_INPUT MATERIAL:_
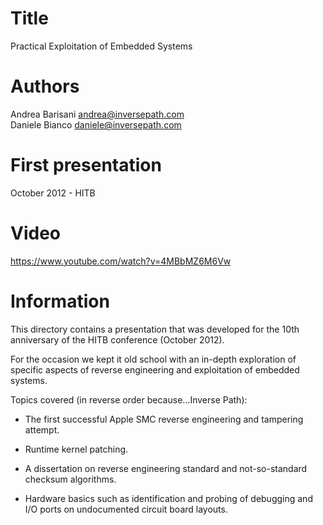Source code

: Title
=====

Practical Exploitation of Embedded Systems

Authors
=======

Andrea Barisani <andrea@inversepath.com>  
Daniele Bianco <daniele@inversepath.com>  

First presentation
==================

October 2012 - HITB

Video
=====

https://www.youtube.com/watch?v=4MBbMZ6M6Vw

Information
===========

This directory contains a presentation that was developed for the 10th
anniversary of the HITB conference (October 2012).

For the occasion we kept it old school with an in-depth exploration of specific
aspects of reverse engineering and exploitation of embedded systems.

Topics covered (in reverse order because...Inverse Path):

* The first successful Apple SMC reverse engineering and tampering attempt.

* Runtime kernel patching.

* A dissertation on reverse engineering standard and not-so-standard checksum
 algorithms.

* Hardware basics such as identification and probing of debugging and I/O
  ports on undocumented circuit board layouts.
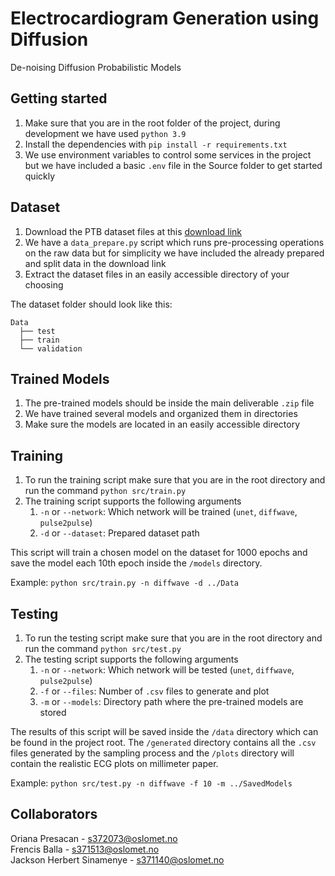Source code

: # Electrocardiogram Generation using Diffusion
De-noising Diffusion Probabilistic Models

## Getting started

1. Make sure that you are in the root folder of the project, during development we have used `python 3.9`
2. Install the dependencies with `pip install -r requirements.txt`
3. We use environment variables to control some services in the project but we have included a basic `.env` file in the Source folder to get started quickly

## Dataset

1. Download the PTB dataset files at this [download link](https://drive.google.com/file/d/1M_GrHURlpaGZoc5PLuxwAzCYAW7_RHVf/view?usp=sharing)
2. We have a `data_prepare.py` script which runs pre-processing operations on the raw data but for simplicity we have included the already prepared and split data in the download link
3. Extract the dataset files in an easily accessible directory of your choosing

The dataset folder should look like this:

    Data
      ├── test
      ├── train
      └── validation

## Trained Models

1. The pre-trained models should be inside the main deliverable `.zip` file
2. We have trained several models and organized them in directories
3. Make sure the models are located in an easily accessible directory

## Training

1. To run the training script make sure that you are in the root directory and run the command `python src/train.py`
2. The training script supports the following arguments
   1. `-n` or `--network`: Which network will be trained (`unet`, `diffwave`, `pulse2pulse`)
   2. `-d` or `--dataset`: Prepared dataset path

This script will train a chosen model on the dataset for 1000 epochs and save the model each 10th epoch inside the `/models` directory.

Example: `python src/train.py -n diffwave -d ../Data`

## Testing

1. To run the testing script make sure that you are in the root directory and run the command `python src/test.py`
2. The testing script supports the following arguments
   1. `-n` or `--network`: Which network will be tested (`unet`, `diffwave`, `pulse2pulse`)
   2. `-f` or `--files`: Number of `.csv` files to generate and plot
   3. `-m` or `--models`: Directory path where the pre-trained models are stored

The results of this script will be saved inside the `/data` directory which can be found in the project root. The `/generated` directory contains all the `.csv` files generated by the sampling process and the `/plots` directory will contain the realistic ECG plots on millimeter paper.

Example: `python src/test.py -n diffwave -f 10 -m ../SavedModels`

## Collaborators

Oriana Presacan - s372073@oslomet.no\
Frencis Balla - s371513@oslomet.no\
Jackson Herbert Sinamenye - s371140@oslomet.no
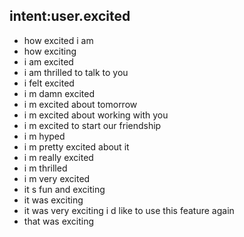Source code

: ## intent:user.excited

- how excited i am
- how exciting
- i am excited
- i am thrilled to talk to you
- i felt excited
- i m damn excited
- i m excited about tomorrow
- i m excited about working with you
- i m excited to start our friendship
- i m hyped
- i m pretty excited about it
- i m really excited
- i m thrilled
- i m very excited
- it s fun and exciting
- it was exciting
- it was very exciting  i d like to use this feature again
- that was exciting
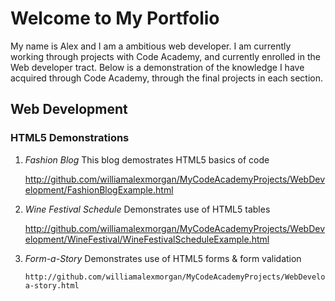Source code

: # Welcome to My Portfolio

My name is Alex and I am a ambitious web developer. I am currently working through projects with Code Academy, and currently enrolled in the Web developer tract. Below is a demonstration of the knowledge I have acquired through Code Academy, through the final projects in each section.

## Web Development

### HTML5 Demonstrations

  1. *Fashion Blog*
      This blog demostrates HTML5 basics of code
      
        http://github.com/williamalexmorgan/MyCodeAcademyProjects/WebDevelopment/FashionBlogExample.html
      
  2. *Wine Festival Schedule*
      Demonstrates use of HTML5 tables
      
        http://github.com/williamalexmorgan/MyCodeAcademyProjects/WebDevelopment/WineFestival/WineFestivalScheduleExample.html
        
   3. *Form-a-Story*
        Demonstrates use of HTML5 forms & form validation
        
          http://github.com/williamalexmorgan/MyCodeAcademyProjects/WebDevelopment/Form-a-story.html
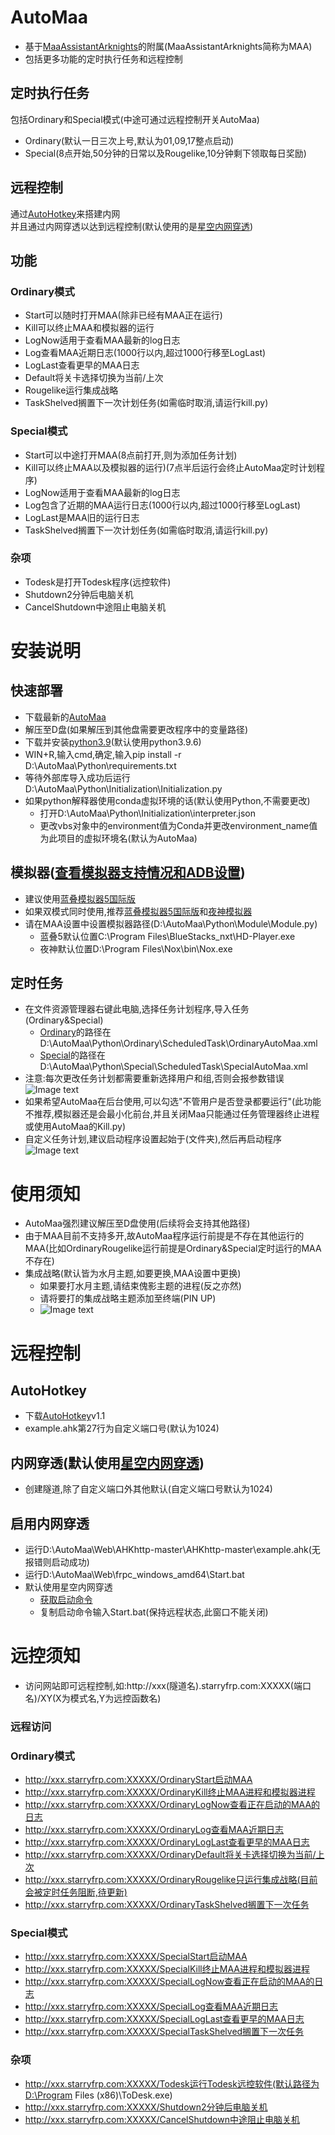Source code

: # AutoMaa
- 基于[MaaAssistantArknights](https://github.com/MaaAssistantArknights/MaaAssistantArknights)的附属(MaaAssistantArknights简称为MAA)<br>
- 包括更多功能的定时执行任务和远程控制
## 定时执行任务
包括Ordinary和Special模式(中途可通过远程控制开关AutoMaa)
- Ordinary(默认一日三次上号,默认为01,09,17整点启动)
- Special(8点开始,50分钟的日常以及Rougelike,10分钟剩下领取每日奖励)
## 远程控制
通过[AutoHotkey](https://github.com/AutoHotkey/AutoHotkey)来搭建内网<br>
并且通过内网穿透以达到远程控制(默认使用的是[星空内网穿透](https://frp.starryfrp.com/))<br>
## 功能
### Ordinary模式
- Start可以随时打开MAA(除非已经有MAA正在运行)
- Kill可以终止MAA和模拟器的运行
- LogNow适用于查看MAA最新的log日志
- Log查看MAA近期日志(1000行以内,超过1000行移至LogLast)
- LogLast查看更早的MAA日志
- Default将关卡选择切换为当前/上次
- Rougelike运行集成战略
- TaskShelved搁置下一次计划任务(如需临时取消,请运行kill.py)

### Special模式
- Start可以中途打开MAA(8点前打开,则为添加任务计划)
- Kill可以终止MAA以及模拟器的运行)(7点半后运行会终止AutoMaa定时计划程序)
- LogNow适用于查看MAA最新的log日志
- Log包含了近期的MAA运行日志(1000行以内,超过1000行移至LogLast)
- LogLast是MAA旧的运行日志
- TaskShelved搁置下一次计划任务(如需临时取消,请运行kill.py)

### 杂项
- Todesk是打开Todesk程序(远控软件)
- Shutdown2分钟后电脑关机
- CancelShutdown中途阻止电脑关机

# 安装说明
## 快速部署
- 下载最新的[AutoMaa](https://github.com/Lzhyrifx/AutoMaa/releases)
- 解压至D盘(如果解压到其他盘需要更改程序中的变量路径)
- 下载并安装[python3.9](https://www.python.org/downloads/)(默认使用python3.9.6)
- WIN+R,输入cmd,确定,输入pip install -r D:\AutoMaa\Python\requirements.txt
- 等待外部库导入成功后运行D:\AutoMaa\Python\Initialization\Initialization.py
- 如果python解释器使用conda虚拟环境的话(默认使用Python,不需要更改)
  - 打开D:\AutoMaa\Python\Initialization\interpreter.json
  - 更改vbs对象中的environment值为Conda并更改environment_name值为此项目的虚拟环境名(默认为AutoMaa)

## 模拟器([查看模拟器支持情况和ADB设置](https://maa.plus/docs/1.3-%E6%A8%A1%E6%8B%9F%E5%99%A8%E6%94%AF%E6%8C%81.html))
- 建议使用[蓝叠模拟器5国际版](https://wp-s.bluestacks.com/)
- 如果双模式同时使用,推荐[蓝叠模拟器5国际版](https://wp-s.bluestacks.com/)和[夜神模拟器](https://www.yeshen.com/)
- 请在MAA设置中设置模拟器路径(D:\AutoMaa\Python\Module\Module.py)
  - 蓝叠5默认位置C:\Program Files\BlueStacks_nxt\HD-Player.exe
  - 夜神默认位置D:\Program Files\Nox\bin\Nox.exe

## 定时任务
- 在文件资源管理器右键此电脑,选择任务计划程序,导入任务(Ordinary&Special)
  - [Ordinary](https://github.com/Lzhyrifx/AutoMaa/blob/master/Python/Ordinary/ScheduledTask/OrdinaryAutoMaa.xml)的路径在D:\AutoMaa\Python\Ordinary\ScheduledTask\OrdinaryAutoMaa.xml
  - [Special](https://github.com/Lzhyrifx/AutoMaa/blob/master/Python/Special/ScheduledTask/SpecialAutoMaa.xml)的路径在D:\AutoMaa\Python\Special\ScheduledTask\SpecialAutoMaa.xml
- 注意:每次更改任务计划都需要重新选择用户和组,否则会报参数错误<br>
![Image text](https://github.com/Lzhyrifx/AutoMaa/blob/master/Demonstrate/TaskScheduler.png)
- 如果希望AutoMaa在后台使用,可以勾选"不管用户是否登录都要运行"(此功能不推荐,模拟器还是会最小化前台,并且关闭Maa只能通过任务管理器终止进程或使用AutoMaa的Kill.py)
- 自定义任务计划,建议启动程序设置起始于(文件夹),然后再启动程序<br>
![Image text](https://github.com/Lzhyrifx/AutoMaa/blob/master/Demonstrate/Start.png)

# 使用须知
- AutoMaa强烈建议解压至D盘使用(后续将会支持其他路径)
- 由于MAA目前不支持多开,故AutoMaa程序运行前提是不存在其他运行的MAA(比如OrdinaryRougelike运行前提是Ordinary&Special定时运行的MAA不存在)
- 集成战略(默认皆为水月主题,如要更换,MAA设置中更换)
  - 如果要打水月主题,请结束傀影主题的进程(反之亦然)
  - 请将要打的集成战略主题添加至终端(PIN UP)
  - ![Image text](https://github.com/Lzhyrifx/AutoMaa/blob/master/Demonstrate/Rougelike.png)

  
# 远程控制
## AutoHotkey
- 下载[AutoHotkey](https://www.autohotkey.com/)v1.1
- example.ahk第27行为自定义端口号(默认为1024)
## 内网穿透(默认使用[星空内网穿透](https://frp.starryfrp.com/))
- 创建隧道,除了自定义端口外其他默认(自定义端口号默认为1024)
## 启用内网穿透
- 运行D:\AutoMaa\Web\AHKhttp-master\AHKhttp-master\example.ahk(无报错则启动成功)
- 运行D:\AutoMaa\Web\frpc_windows_amd64\Start.bat
- 默认使用星空内网穿透
  - [获取启动命令](https://frp.starryfrp.com/console/Proxies)
  - 复制启动命令输入Start.bat(保持远程状态,此窗口不能关闭)
# 远控须知
- 访问网站即可远程控制,如:http://xxx(隧道名).starryfrp.com:XXXXX(端口名)/XY(X为模式名,Y为远控函数名)
### 远程访问
### Ordinary模式
- http://xxx.starryfrp.com:XXXXX/OrdinaryStart启动MAA
- http://xxx.starryfrp.com:XXXXX/OrdinaryKill终止MAA进程和模拟器进程
- http://xxx.starryfrp.com:XXXXX/OrdinaryLogNow查看正在启动的MAA的日志
- http://xxx.starryfrp.com:XXXXX/OrdinaryLog查看MAA近期日志
- http://xxx.starryfrp.com:XXXXX/OrdinaryLogLast查看更早的MAA日志
- http://xxx.starryfrp.com:XXXXX/OrdinaryDefault将关卡选择切换为当前/上次
- http://xxx.starryfrp.com:XXXXX/OrdinaryRougelike只运行集成战略(目前会被定时任务阻断,待更新)
- http://xxx.starryfrp.com:XXXXX/OrdinaryTaskShelved搁置下一次任务
### Special模式
- http://xxx.starryfrp.com:XXXXX/SpecialStart启动MAA
- http://xxx.starryfrp.com:XXXXX/SpecialKill终止MAA进程和模拟器进程
- http://xxx.starryfrp.com:XXXXX/SpecialLogNow查看正在启动的MAA的日志
- http://xxx.starryfrp.com:XXXXX/SpecialLog查看MAA近期日志
- http://xxx.starryfrp.com:XXXXX/SpecialLogLast查看更早的MAA日志
- http://xxx.starryfrp.com:XXXXX/SpecialTaskShelved搁置下一次任务

### 杂项
- http://xxx.starryfrp.com:XXXXX/Todesk运行Todesk远控软件(默认路径为D:\Program Files (x86)\ToDesk.exe)
- http://xxx.starryfrp.com:XXXXX/Shutdown2分钟后电脑关机
- http://xxx.starryfrp.com:XXXXX/CancelShutdown中途阻止电脑关机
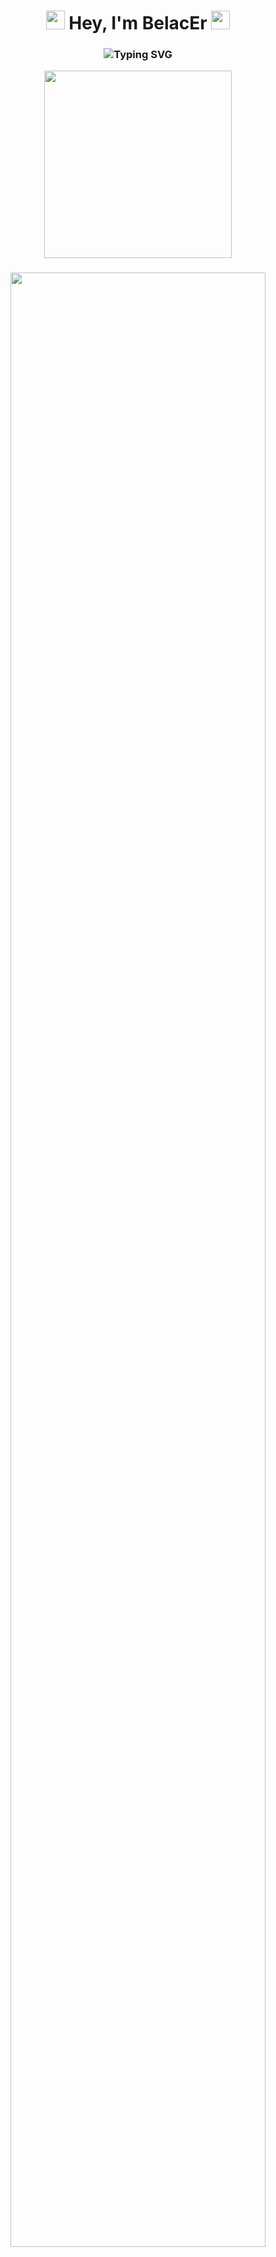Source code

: <h1 align="center"> 
  <img src="https://media.giphy.com/media/hvRJCLFzcasrR4ia7z/giphy.gif" width="30px"> 
  Hey, I'm BelacEr 
  <img src="https://media.giphy.com/media/hvRJCLFzcasrR4ia7z/giphy.gif" width="30px">
</h1>

<h3 align="center">
  <img src="https://readme-typing-svg.herokuapp.com?font=Fira+Code&pause=1000&color=5BCDEC&center=true&vCenter=true&width=435&lines=CS+Student+%7C+Python+Dev;Web+Enthusiast+%7C+Future+Computer+Scientist;Turning+Ideas+Into+Code+%3C3" alt="Typing SVG" />
</h3>

<div align="center">
  <img src="https://media.giphy.com/media/L1R1tvI9svkIWwpVYr/giphy.gif" width="300">
</div>

###

<div align="center">
  <img src="https://github-profile-summary-cards.vercel.app/api/cards/profile-details?username=belacer&theme=dracula" width="90%">
</div>

###

<div align="center">
  <img src="https://skillicons.dev/icons?i=python,html,css,git,linux,cpp,bash,vscode" height="60" />
</div>

###

<div align="center">
  <img src="https://github-readme-stats.vercel.app/api?username=belacer&show_icons=true&theme=dracula&hide_border=true&include_all_commits=true" height="180">
  <img src="https://github-readme-streak-stats.herokuapp.com/?user=belacer&theme=dracula&hide_border=true" height="180">
</div>

###

<div align="center">
  <img src="https://github-profile-trophy.vercel.app/?username=belacer&theme=dracula&column=7&margin-w=15&margin-h=15" height="150">
</div>

###

<div align="center">
  <img src="https://github-readme-activity-graph.vercel.app/graph?username=belacer&theme=dracula&hide_border=true&area=true" width="90%">
</div>

###

<div align="center">
  <h3>🧑‍💻 What I'm Working On</h3>
  <p>
    🔭 <b>Current Projects:</b><br>
    - 🕸️ Personal website (HTML/CSS)<br>
    - 🎮 Python games with PyGame<br>
    <br>
    🌱 <b>Learning:</b><br>
    - 🐍 Python core concepts<br>
    - 🌐 Web development basics<br>
    <br>
    🤝 <b>Looking for help with:</b><br>
    - 📚 Programming fundamentals<br>
    - 🔍 Learning resources<br>
  </p>
</div>

###

<div align="center">
  <img src="https://komarev.com/ghpvc/?username=belacer&label=Profile+Views&color=dracula&style=flat" alt="belacer" />
</div>

<picture>
  <source media="(prefers-color-scheme: dark)" srcset="https://raw.githubusercontent.com/[BelacEr]/[BelacEr]/output/pacman-contribution-graph-dark.svg">
  <source media="(prefers-color-scheme: light)" srcset="https://raw.githubusercontent.com/[BelacEr]/[BelacEr]/output/pacman-contribution-graph.svg">
  <img alt="pacman contribution graph" src="https://raw.githubusercontent.com/[BelacEr]/[BelacEr]/output/pacman-contribution-graph.svg">
</picture>
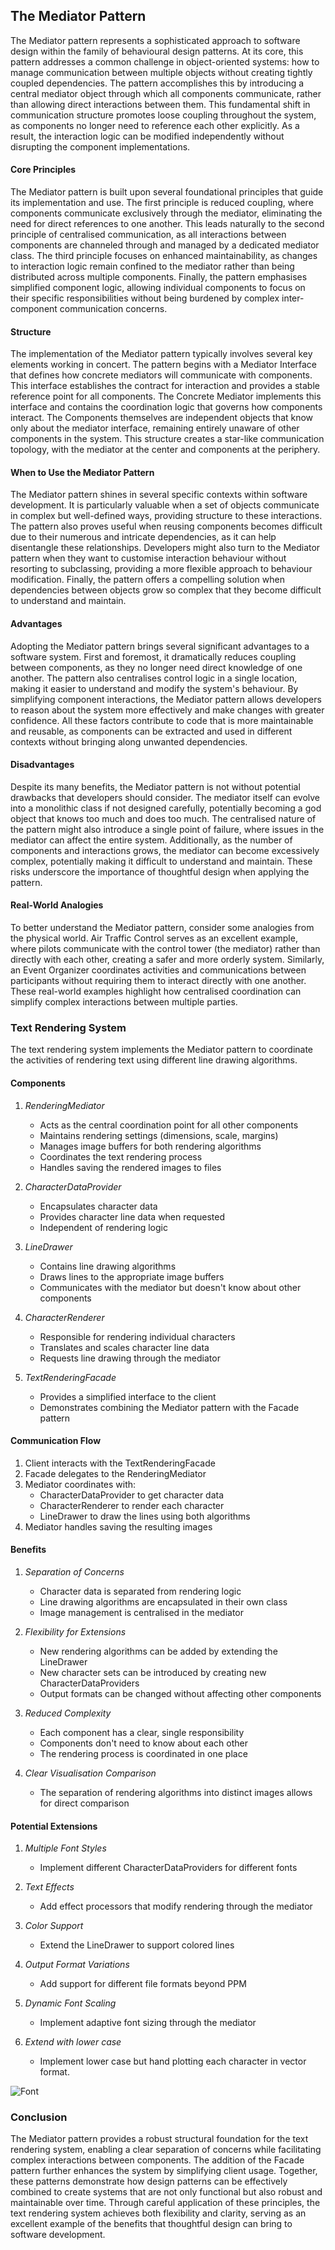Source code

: 
## The Mediator Pattern

The Mediator pattern represents a sophisticated approach to software design within the family of behavioural design patterns. At its core, this pattern addresses a common challenge in object-oriented systems: how to manage communication between multiple objects without creating tightly coupled dependencies. The pattern accomplishes this by introducing a central mediator object through which all components communicate, rather than allowing direct interactions between them. This fundamental shift in communication structure promotes loose coupling throughout the system, as components no longer need to reference each other explicitly. As a result, the interaction logic can be modified independently without disrupting the component implementations.


#### Core Principles

The Mediator pattern is built upon several foundational principles that guide its implementation and use. The first principle is reduced coupling, where components communicate exclusively through the mediator, eliminating the need for direct references to one another. This leads naturally to the second principle of centralised communication, as all interactions between components are channeled through and managed by a dedicated mediator class. The third principle focuses on enhanced maintainability, as changes to interaction logic remain confined to the mediator rather than being distributed across multiple components. Finally, the pattern emphasises simplified component logic, allowing individual components to focus on their specific responsibilities without being burdened by complex inter-component communication concerns.

#### Structure

The implementation of the Mediator pattern typically involves several key elements working in concert. The pattern begins with a Mediator Interface that defines how concrete mediators will communicate with components. This interface establishes the contract for interaction and provides a stable reference point for all components. The Concrete Mediator implements this interface and contains the coordination logic that governs how components interact. The Components themselves are independent objects that know only about the mediator interface, remaining entirely unaware of other components in the system. This structure creates a star-like communication topology, with the mediator at the center and components at the periphery.

#### When to Use the Mediator Pattern

The Mediator pattern shines in several specific contexts within software development. It is particularly valuable when a set of objects communicate in complex but well-defined ways, providing structure to these interactions. The pattern also proves useful when reusing components becomes difficult due to their numerous and intricate dependencies, as it can help disentangle these relationships. Developers might also turn to the Mediator pattern when they want to customise interaction behaviour without resorting to subclassing, providing a more flexible approach to behaviour modification. Finally, the pattern offers a compelling solution when dependencies between objects grow so complex that they become difficult to understand and maintain.

#### Advantages

Adopting the Mediator pattern brings several significant advantages to a software system. First and foremost, it dramatically reduces coupling between components, as they no longer need direct knowledge of one another. The pattern also centralises control logic in a single location, making it easier to understand and modify the system's behaviour. By simplifying component interactions, the Mediator pattern allows developers to reason about the system more effectively and make changes with greater confidence. All these factors contribute to code that is more maintainable and reusable, as components can be extracted and used in different contexts without bringing along unwanted dependencies.

#### Disadvantages

Despite its many benefits, the Mediator pattern is not without potential drawbacks that developers should consider. The mediator itself can evolve into a monolithic class if not designed carefully, potentially becoming a god object that knows too much and does too much. The centralised nature of the pattern might also introduce a single point of failure, where issues in the mediator can affect the entire system. Additionally, as the number of components and interactions grows, the mediator can become excessively complex, potentially making it difficult to understand and maintain. These risks underscore the importance of thoughtful design when applying the pattern.

#### Real-World Analogies

To better understand the Mediator pattern, consider some analogies from the physical world.
Air Traffic Control serves as an excellent example, where pilots communicate with the control
tower (the mediator) rather than directly with each other, creating a safer and more orderly
system. Similarly, an Event Organizer coordinates activities and communications between participants
without requiring them to interact directly with one another. These real-world examples highlight
how centralised coordination can simplify complex interactions between multiple parties.


### Text Rendering System

The text rendering system implements the Mediator pattern to coordinate the activities
of rendering text using different line drawing algorithms.

#### Components

1. *RenderingMediator*
   - Acts as the central coordination point for all other components
   - Maintains rendering settings (dimensions, scale, margins)
   - Manages image buffers for both rendering algorithms
   - Coordinates the text rendering process
   - Handles saving the rendered images to files

2. *CharacterDataProvider*
   - Encapsulates character data
   - Provides character line data when requested
   - Independent of rendering logic

3. *LineDrawer*
   - Contains line drawing algorithms
   - Draws lines to the appropriate image buffers
   - Communicates with the mediator but doesn't know about other components

4. *CharacterRenderer*
   - Responsible for rendering individual characters
   - Translates and scales character line data
   - Requests line drawing through the mediator

5. *TextRenderingFacade*
   - Provides a simplified interface to the client
   - Demonstrates combining the Mediator pattern with the Facade pattern


#### Communication Flow

1. Client interacts with the TextRenderingFacade
2. Facade delegates to the RenderingMediator
3. Mediator coordinates with:
   - CharacterDataProvider to get character data
   - CharacterRenderer to render each character
   - LineDrawer to draw the lines using both algorithms
4. Mediator handles saving the resulting images


#### Benefits

1. *Separation of Concerns*
   - Character data is separated from rendering logic
   - Line drawing algorithms are encapsulated in their own class
   - Image management is centralised in the mediator

2. *Flexibility for Extensions*
   - New rendering algorithms can be added by extending the LineDrawer
   - New character sets can be introduced by creating new CharacterDataProviders
   - Output formats can be changed without affecting other components

3. *Reduced Complexity*
   - Each component has a clear, single responsibility
   - Components don't need to know about each other
   - The rendering process is coordinated in one place

4. *Clear Visualisation Comparison*
   - The separation of rendering algorithms into distinct images allows for direct comparison


#### Potential Extensions

1. *Multiple Font Styles*
   - Implement different CharacterDataProviders for different fonts

2. *Text Effects*
   - Add effect processors that modify rendering through the mediator

3. *Color Support*
   - Extend the LineDrawer to support colored lines

4. *Output Format Variations*
   - Add support for different file formats beyond PPM

5. *Dynamic Font Scaling*
   - Implement adaptive font sizing through the mediator

6. *Extend with lower case*
   - Implement lower case but hand plotting each character in vector format.

![Font](font.jpg "How the font is layered out by vectors")


### Conclusion

The Mediator pattern provides a robust structural foundation for the text rendering system,
enabling a clear separation of concerns while facilitating complex interactions between components.
The addition of the Facade pattern further enhances the system by simplifying client usage.
Together, these patterns demonstrate how design patterns can be effectively combined to create
systems that are not only functional but also robust and maintainable over time. Through careful
application of these principles, the text rendering system achieves both flexibility and clarity,
serving as an excellent example of the benefits that thoughtful design can bring to software
development.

_TASK:_
Which lines of the data above contain "true"? Copy each one.

_SOLVED PROBLEM:_
  <img src="https://readme-typing-svg.herokuapp.com?font=Fira+Code&pause=1000&color=5BCDEC&center=true&vCenter=true&width=435&lines=CS+Student+%7C+Python+Dev;Web+Enthusiast+%7C+Future+Computer+Scientist;Turning+Ideas+Into+Code+%3C3" alt="Typing SVG" />
  <img src="https://github-readme-stats.vercel.app/api?username=belacer&show_icons=true&theme=dracula&hide_border=true&include_all_commits=true" height="180">
  <img src="https://github-readme-streak-stats.herokuapp.com/?user=belacer&theme=dracula&hide_border=true" height="180">
  <img src="https://github-readme-activity-graph.vercel.app/graph?username=belacer&theme=dracula&hide_border=true&area=true" width="90%">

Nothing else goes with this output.